▸ WORK REQUEST: Please count the lines in the data below that hold "tabular" and answer with the number by itself.

▸ EXERCISE INPUTS:
>>>

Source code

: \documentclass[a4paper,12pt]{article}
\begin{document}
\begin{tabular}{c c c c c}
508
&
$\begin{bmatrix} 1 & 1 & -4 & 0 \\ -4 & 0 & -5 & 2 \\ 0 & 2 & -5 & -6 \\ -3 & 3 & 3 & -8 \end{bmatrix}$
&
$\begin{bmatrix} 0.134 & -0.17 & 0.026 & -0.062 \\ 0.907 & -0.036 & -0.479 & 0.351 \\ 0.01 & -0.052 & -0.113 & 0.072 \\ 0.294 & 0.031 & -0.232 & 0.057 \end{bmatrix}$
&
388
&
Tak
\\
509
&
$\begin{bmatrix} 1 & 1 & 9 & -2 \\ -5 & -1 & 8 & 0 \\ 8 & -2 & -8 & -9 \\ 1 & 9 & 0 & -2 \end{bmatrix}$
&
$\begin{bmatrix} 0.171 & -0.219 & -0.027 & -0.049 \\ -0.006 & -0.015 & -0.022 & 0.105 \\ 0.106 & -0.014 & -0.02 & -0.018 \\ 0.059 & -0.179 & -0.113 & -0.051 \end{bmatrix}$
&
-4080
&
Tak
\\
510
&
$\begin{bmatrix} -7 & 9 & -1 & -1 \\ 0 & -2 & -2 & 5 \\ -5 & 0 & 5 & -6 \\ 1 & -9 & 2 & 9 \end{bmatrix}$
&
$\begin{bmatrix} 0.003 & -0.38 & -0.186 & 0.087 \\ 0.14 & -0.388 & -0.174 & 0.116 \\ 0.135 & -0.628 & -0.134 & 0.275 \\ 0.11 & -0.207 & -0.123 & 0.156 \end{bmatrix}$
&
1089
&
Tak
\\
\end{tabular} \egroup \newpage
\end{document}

<<<

▸ TASK ANSWER: 2